#### Dataset entries

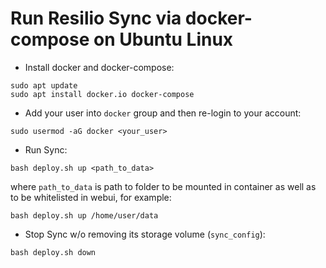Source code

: # Run Resilio Sync via docker-compose on Ubuntu Linux

- Install docker and docker-compose:
```
sudo apt update
sudo apt install docker.io docker-compose
```

- Add your user into `docker` group and then re-login to your account:
```
sudo usermod -aG docker <your_user>
```

- Run Sync:

```
bash deploy.sh up <path_to_data>
```
where `path_to_data` is path to folder to be mounted in container as well as to be whitelisted in webui, for example:

```
bash deploy.sh up /home/user/data
```

- Stop Sync w/o removing its storage volume (`sync_config`):
```
bash deploy.sh down
```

########

## Aim of the task
Would you return the data above exactly as written, minus the images?

## Output of the task
Source code

: # Run Resilio Sync via docker-compose on Ubuntu Linux

- Install docker and docker-compose:
```
sudo apt update
sudo apt install docker.io docker-compose
```

- Add your user into `docker` group and then re-login to your account:
```
sudo usermod -aG docker <your_user>
```

- Run Sync:

```
bash deploy.sh up <path_to_data>
```
where `path_to_data` is path to folder to be mounted in container as well as to be whitelisted in webui, for example:

```
bash deploy.sh up /home/user/data
```

- Stop Sync w/o removing its storage volume (`sync_config`):
```
bash deploy.sh down
```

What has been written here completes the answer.